Mandatory quarterly disclosure of every AT1 instrument outstanding, by issuer face value, coupon, cumulative versus non-cumulative status and any conversion or write-down trigger.
Published NRB guidance clarifying what qualifies as AT1 versus Tier 2 to prevent instruments drifting into the more favourable capital bucket than their terms warrant.
Real-time disclosure of any dividend-skip or non-payment event, not deferral to the annual report
NRB–SEBON coordination on secondary-market mechanics so that institutional holders of these perpetual instruments can trade and price them rather than holding to a maturity that never comes.
Comparators. The reference points are well established. The Reserve Bank of India built a Basel III AT1 disclosure regime from 2013 onward after the instrument class grew ahead of its supervision; Bangladesh Bank operates a comparable framework and the Basel Committee's own Pillar 3 standards set the template for what continuous capital-instrument disclosure should contain. Nepal need not invent anything here, only adopt the disclosure layer that every comparable jurisdiction added once hybrid issuance began in earnest.
Implementation. This is the fastest of the five to enact. It requires a circular under the existing Unified Directives and a coordination memorandum with SEBON. No legislative change is needed, and the data the disclosure would require is already held by the issuers. It can be in force within the fiscal year.
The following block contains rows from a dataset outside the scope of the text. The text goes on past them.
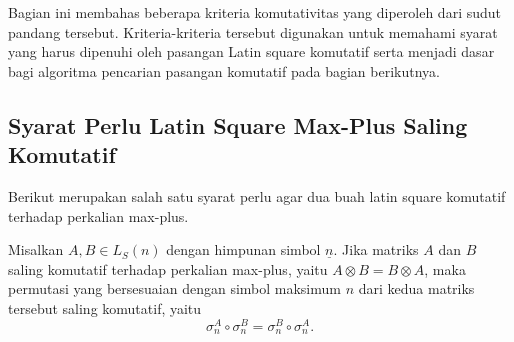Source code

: Bagian ini membahas beberapa kriteria komutativitas yang diperoleh dari sudut pandang tersebut. Kriteria-kriteria tersebut digunakan untuk memahami syarat yang harus dipenuhi oleh pasangan Latin square komutatif serta menjadi dasar bagi algoritma pencarian pasangan komutatif pada bagian berikutnya.

\subsection{Syarat Perlu Latin Square Max-Plus Saling Komutatif}
Berikut merupakan salah satu syarat perlu agar dua buah latin square komutatif terhadap perkalian max-plus.

\begin{teorema}\label{thm:komutatif_elemen_maksimum}
  Misalkan $A, B \in L_S(n)$ dengan himpunan simbol $\underline{n}$. Jika matriks $A$ dan $B$ saling komutatif terhadap perkalian max-plus, yaitu $A \otimes B = B \otimes A$, maka permutasi yang bersesuaian dengan simbol maksimum $n$ dari kedua matriks tersebut saling komutatif, yaitu
  \[
    \sigma_n^A \circ \sigma_n^B
    =
    \sigma_n^B \circ \sigma_n^A.
  \]
\end{teorema}

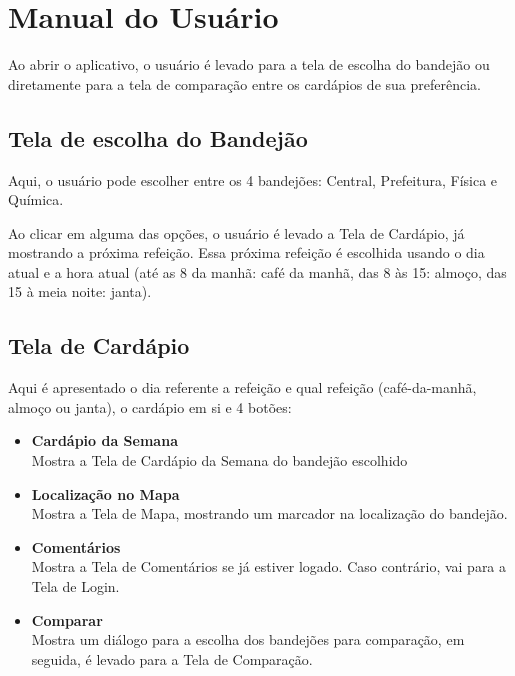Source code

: 





\cabecalho

\section{Manual do Usuário}
Ao abrir o aplicativo, o usuário é levado para a tela de escolha do bandejão ou diretamente para a tela de comparação entre os cardápios de sua preferência.

\subsection{Tela de escolha do Bandejão}
Aqui, o usuário pode escolher entre os 4 bandejões: Central, Prefeitura, Física e Química.

Ao clicar em alguma das opções, o usuário é levado a Tela de Cardápio, já mostrando a próxima refeição. Essa próxima refeição é escolhida usando o dia atual e a hora atual (até as 8 da manhã: café da manhã, das 8 às 15: almoço, das 15 à meia noite: janta).

\subsection{Tela de Cardápio}
Aqui é apresentado o dia referente a refeição e qual refeição (café-da-manhã, almoço ou janta), o cardápio em si e 4 botões:
\begin{itemize}
\item \textbf{Cardápio da Semana} \\
Mostra a Tela de Cardápio da Semana do bandejão escolhido
\item \textbf{Localização no Mapa} \\
Mostra a Tela de Mapa, mostrando um marcador na localização do bandejão.
\item \textbf{Comentários} \\
Mostra a Tela de Comentários se já estiver logado. Caso contrário, vai para a Tela de Login.
\item \textbf{Comparar} \\
Mostra um diálogo para a escolha dos bandejões para comparação, em seguida, é levado para a Tela de Comparação.
\end{itemize}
Risks and counterarguments. Some issuers will argue that heavier disclosure discourages issuance at a moment when banks need the capital. The counter is that opacity is the greater deterrent to the very institutional buyers, provident and pension funds, insurers whose participation is the binding constraint on the market's depth. A buyer pool of fifty institutions per issue is small precisely because the instruments are hard to value and harder to exit. Disclosure widens that pool; it does not shrink it.
Recommendation 2: Make the policy rate transmit The central bank's own research has now documented, empirically, what practitioners have long suspected: in Nepal the price of money set by the central bank does not reliably reach the price of credit faced by borrowers. NRB Working Paper No. 61 published in August 2025 estimates a pass-through of roughly 0.3 of a percentage point from the policy rate to bank lending rates and finds that full transmission is not observed within the span of a year. When the central bank cannot dependably move the cost of credit, every other instrument in its kit weakens with it.

The mechanism is not mysterious and the same working paper identifies it. Term deposits make up around two-thirds of the banking system's deposit base and roughly half of those are institutional fixed deposits placed by the large provident and citizen-investment funds, insurers and similar bodies on contractual terms that fix the rate for the life of the deposit. When the policy rate falls, these contracts do not. The average cost of funds is therefore sticky almost by construction, and a bank whose funding cost will not move has little room to move its base rate, however much the policy rate signals.
The corridor itself tells the same story from the other side. With liquidity ample, the interbank rate has fallen to the standing-deposit-facility floor and stayed there which means the operative price of overnight money is the floor of the corridor, not its centre where the policy rate sits. A central bank steering from the middle of a corridor whose floor is doing the actual pricing is steering with a loose wheel. Pulling the operative rate back toward the policy rate would mean draining the structural surplus more actively using deposit auctions and the collection rate as the binding instrument so the interbank rate is lifted off the floor rather than left to settle beneath the policy rate.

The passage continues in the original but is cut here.